[Start of section]

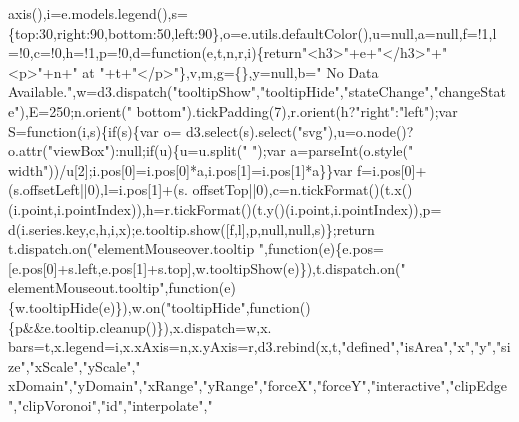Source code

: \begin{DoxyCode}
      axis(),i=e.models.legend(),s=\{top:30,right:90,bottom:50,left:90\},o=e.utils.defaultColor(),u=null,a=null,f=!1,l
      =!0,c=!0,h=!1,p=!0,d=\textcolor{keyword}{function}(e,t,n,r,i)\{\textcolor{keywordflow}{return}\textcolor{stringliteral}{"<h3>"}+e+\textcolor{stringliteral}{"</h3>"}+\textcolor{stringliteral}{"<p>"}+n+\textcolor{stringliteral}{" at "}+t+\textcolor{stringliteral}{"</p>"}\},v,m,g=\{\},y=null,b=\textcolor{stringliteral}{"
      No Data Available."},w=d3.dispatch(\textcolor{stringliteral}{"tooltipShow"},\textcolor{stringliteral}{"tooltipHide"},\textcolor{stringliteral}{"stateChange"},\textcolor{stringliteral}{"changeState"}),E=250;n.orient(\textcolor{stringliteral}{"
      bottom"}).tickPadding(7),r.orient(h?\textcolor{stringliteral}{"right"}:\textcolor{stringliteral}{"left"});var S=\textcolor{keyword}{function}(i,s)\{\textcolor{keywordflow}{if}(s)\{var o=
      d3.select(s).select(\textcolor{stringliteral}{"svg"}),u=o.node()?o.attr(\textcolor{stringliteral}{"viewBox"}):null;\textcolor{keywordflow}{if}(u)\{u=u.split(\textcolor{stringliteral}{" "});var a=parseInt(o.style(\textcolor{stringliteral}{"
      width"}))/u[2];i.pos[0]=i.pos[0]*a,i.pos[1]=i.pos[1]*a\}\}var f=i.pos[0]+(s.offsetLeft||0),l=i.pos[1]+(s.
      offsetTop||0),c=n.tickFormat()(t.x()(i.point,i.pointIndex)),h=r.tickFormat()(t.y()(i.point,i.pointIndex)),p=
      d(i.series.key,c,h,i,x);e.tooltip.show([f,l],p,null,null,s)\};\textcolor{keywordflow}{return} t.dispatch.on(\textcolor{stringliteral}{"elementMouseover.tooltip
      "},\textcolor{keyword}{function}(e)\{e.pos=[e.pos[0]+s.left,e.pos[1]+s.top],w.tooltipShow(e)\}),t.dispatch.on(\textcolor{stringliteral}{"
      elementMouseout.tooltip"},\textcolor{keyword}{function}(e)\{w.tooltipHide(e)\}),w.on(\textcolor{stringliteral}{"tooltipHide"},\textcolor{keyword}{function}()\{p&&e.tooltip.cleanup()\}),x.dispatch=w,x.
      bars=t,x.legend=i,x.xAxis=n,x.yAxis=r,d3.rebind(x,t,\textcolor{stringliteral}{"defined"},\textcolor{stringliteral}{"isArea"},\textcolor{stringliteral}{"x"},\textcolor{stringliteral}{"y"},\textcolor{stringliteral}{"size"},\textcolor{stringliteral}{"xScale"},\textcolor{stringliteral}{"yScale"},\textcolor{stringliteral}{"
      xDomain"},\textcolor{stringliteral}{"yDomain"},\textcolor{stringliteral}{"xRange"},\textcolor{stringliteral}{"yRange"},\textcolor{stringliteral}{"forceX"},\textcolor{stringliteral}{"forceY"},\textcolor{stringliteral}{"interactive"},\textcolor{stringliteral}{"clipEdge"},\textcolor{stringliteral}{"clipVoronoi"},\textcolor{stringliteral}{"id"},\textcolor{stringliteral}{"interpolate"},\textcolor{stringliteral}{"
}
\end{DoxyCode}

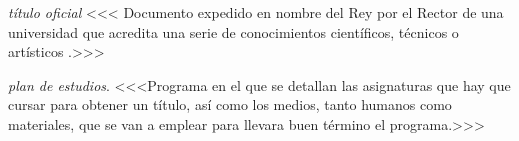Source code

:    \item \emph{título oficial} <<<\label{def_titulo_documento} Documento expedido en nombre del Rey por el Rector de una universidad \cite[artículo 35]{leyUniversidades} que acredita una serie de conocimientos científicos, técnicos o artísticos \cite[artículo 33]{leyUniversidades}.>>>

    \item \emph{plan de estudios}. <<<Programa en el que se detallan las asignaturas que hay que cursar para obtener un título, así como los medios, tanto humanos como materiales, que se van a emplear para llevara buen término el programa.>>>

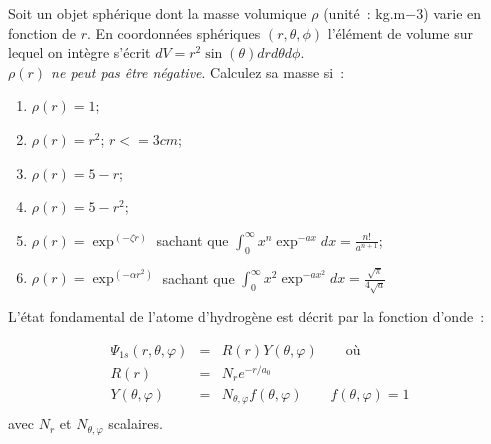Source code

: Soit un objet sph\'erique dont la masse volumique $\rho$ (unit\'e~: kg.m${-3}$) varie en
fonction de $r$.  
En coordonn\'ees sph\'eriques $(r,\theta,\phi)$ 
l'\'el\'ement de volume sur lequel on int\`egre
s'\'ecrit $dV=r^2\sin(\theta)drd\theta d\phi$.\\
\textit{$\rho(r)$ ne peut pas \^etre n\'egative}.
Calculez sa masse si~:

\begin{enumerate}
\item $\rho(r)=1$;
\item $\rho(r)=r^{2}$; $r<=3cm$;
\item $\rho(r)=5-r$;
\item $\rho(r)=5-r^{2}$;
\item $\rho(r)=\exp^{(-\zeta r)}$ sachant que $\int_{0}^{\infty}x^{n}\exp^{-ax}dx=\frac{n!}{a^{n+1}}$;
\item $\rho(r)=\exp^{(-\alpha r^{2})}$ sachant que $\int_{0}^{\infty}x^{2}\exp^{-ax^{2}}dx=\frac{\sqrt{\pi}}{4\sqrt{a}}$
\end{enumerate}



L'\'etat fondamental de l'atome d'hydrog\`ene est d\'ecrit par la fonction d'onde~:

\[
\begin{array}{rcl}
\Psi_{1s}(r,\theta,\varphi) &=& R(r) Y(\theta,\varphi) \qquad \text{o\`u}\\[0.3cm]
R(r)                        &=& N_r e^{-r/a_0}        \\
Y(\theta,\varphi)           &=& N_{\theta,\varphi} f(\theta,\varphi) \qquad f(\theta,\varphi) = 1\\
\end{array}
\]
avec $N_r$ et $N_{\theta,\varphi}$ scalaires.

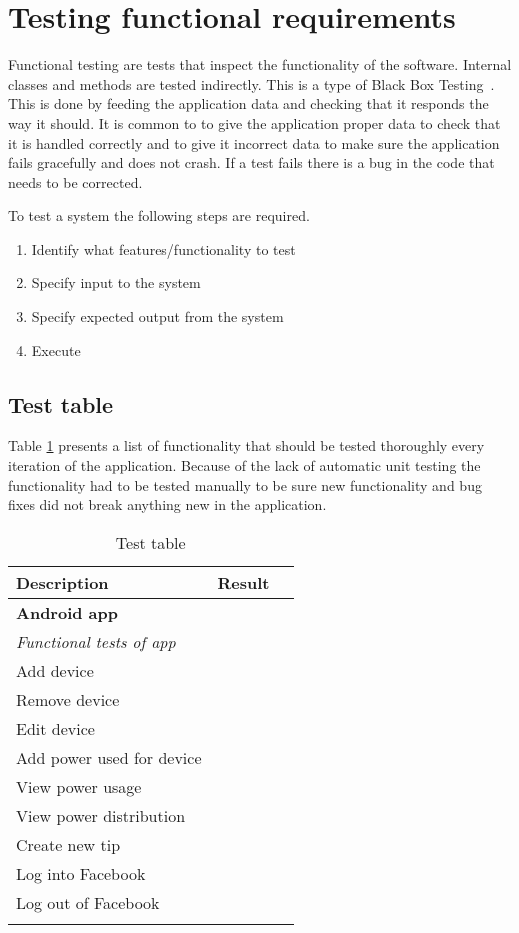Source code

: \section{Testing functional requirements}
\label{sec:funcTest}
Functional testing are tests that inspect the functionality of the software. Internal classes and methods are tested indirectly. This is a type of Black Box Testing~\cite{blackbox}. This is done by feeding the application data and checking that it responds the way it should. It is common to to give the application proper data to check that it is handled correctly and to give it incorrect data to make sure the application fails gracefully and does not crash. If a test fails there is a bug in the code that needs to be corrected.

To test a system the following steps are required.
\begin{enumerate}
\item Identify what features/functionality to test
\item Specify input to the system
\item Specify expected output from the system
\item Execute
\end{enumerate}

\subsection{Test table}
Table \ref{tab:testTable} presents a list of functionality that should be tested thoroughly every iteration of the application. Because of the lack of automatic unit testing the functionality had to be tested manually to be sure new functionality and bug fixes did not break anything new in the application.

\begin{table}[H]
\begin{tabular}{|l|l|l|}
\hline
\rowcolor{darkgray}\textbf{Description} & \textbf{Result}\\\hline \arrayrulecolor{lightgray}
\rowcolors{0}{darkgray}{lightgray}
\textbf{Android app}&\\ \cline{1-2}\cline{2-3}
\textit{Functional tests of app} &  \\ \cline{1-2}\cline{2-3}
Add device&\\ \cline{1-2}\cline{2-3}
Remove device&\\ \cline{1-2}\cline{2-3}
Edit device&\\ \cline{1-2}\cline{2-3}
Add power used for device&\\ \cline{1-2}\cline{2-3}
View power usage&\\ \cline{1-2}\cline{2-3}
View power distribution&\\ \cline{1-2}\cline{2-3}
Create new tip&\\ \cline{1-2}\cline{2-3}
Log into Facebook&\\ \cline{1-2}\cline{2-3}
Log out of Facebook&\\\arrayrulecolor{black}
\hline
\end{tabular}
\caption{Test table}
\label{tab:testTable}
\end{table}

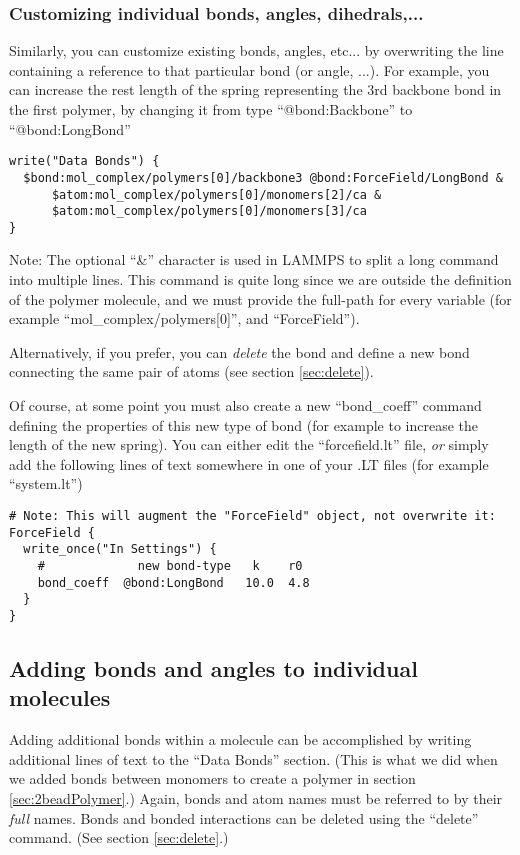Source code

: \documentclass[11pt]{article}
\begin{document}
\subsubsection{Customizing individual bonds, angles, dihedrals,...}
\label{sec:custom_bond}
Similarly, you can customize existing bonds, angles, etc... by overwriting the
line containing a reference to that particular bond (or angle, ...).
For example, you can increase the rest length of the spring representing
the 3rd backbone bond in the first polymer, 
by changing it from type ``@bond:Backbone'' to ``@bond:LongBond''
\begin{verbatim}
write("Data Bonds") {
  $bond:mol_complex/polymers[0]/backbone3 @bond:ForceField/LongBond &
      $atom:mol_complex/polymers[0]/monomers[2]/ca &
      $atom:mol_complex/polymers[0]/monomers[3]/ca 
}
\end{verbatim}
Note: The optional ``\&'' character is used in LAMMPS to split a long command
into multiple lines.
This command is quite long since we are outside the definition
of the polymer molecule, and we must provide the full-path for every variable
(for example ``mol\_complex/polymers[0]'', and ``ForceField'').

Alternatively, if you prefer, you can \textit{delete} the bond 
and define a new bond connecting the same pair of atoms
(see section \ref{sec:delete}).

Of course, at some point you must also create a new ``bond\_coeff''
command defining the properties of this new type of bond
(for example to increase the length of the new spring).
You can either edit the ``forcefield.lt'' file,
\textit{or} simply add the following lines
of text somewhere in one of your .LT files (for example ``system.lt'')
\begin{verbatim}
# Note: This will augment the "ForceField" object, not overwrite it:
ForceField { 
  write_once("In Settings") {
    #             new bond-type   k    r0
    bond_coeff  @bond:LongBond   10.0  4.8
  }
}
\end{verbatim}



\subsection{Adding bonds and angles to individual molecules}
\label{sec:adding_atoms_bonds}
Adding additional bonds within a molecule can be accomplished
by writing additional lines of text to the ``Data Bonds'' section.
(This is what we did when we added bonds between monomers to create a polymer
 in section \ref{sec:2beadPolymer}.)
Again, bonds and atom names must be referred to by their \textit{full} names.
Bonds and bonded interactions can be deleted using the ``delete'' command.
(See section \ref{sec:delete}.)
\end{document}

[End of section]

Goal of the exercise: From the records above, quote word for word only the lines beginning at the line that has "s'\'ecrit $dV=r^2\sin(\theta)drd\theta d\phi$.\\" and stopping after the line that has "to the system". Omit the pictures.

Written response:
s'\'ecrit $dV=r^2\sin(\theta)drd\theta d\phi$.\\
\textit{$\rho(r)$ ne peut pas \^etre n\'egative}.
Calculez sa masse si~:

\begin{enumerate}
\item $\rho(r)=1$;
\item $\rho(r)=r^{2}$; $r<=3cm$;
\item $\rho(r)=5-r$;
\item $\rho(r)=5-r^{2}$;
\item $\rho(r)=\exp^{(-\zeta r)}$ sachant que $\int_{0}^{\infty}x^{n}\exp^{-ax}dx=\frac{n!}{a^{n+1}}$;
\item $\rho(r)=\exp^{(-\alpha r^{2})}$ sachant que $\int_{0}^{\infty}x^{2}\exp^{-ax^{2}}dx=\frac{\sqrt{\pi}}{4\sqrt{a}}$
\end{enumerate}



L'\'etat fondamental de l'atome d'hydrog\`ene est d\'ecrit par la fonction d'onde~:

\[
\begin{array}{rcl}
\Psi_{1s}(r,\theta,\varphi) &=& R(r) Y(\theta,\varphi) \qquad \text{o\`u}\\[0.3cm]
R(r)                        &=& N_r e^{-r/a_0}        \\
Y(\theta,\varphi)           &=& N_{\theta,\varphi} f(\theta,\varphi) \qquad f(\theta,\varphi) = 1\\
\end{array}
\]
avec $N_r$ et $N_{\theta,\varphi}$ scalaires.

Source code

: \section{Testing functional requirements}
\label{sec:funcTest}
Functional testing are tests that inspect the functionality of the software. Internal classes and methods are tested indirectly. This is a type of Black Box Testing~\cite{blackbox}. This is done by feeding the application data and checking that it responds the way it should. It is common to to give the application proper data to check that it is handled correctly and to give it incorrect data to make sure the application fails gracefully and does not crash. If a test fails there is a bug in the code that needs to be corrected.

To test a system the following steps are required.
\begin{enumerate}
\item Identify what features/functionality to test
\item Specify input to the system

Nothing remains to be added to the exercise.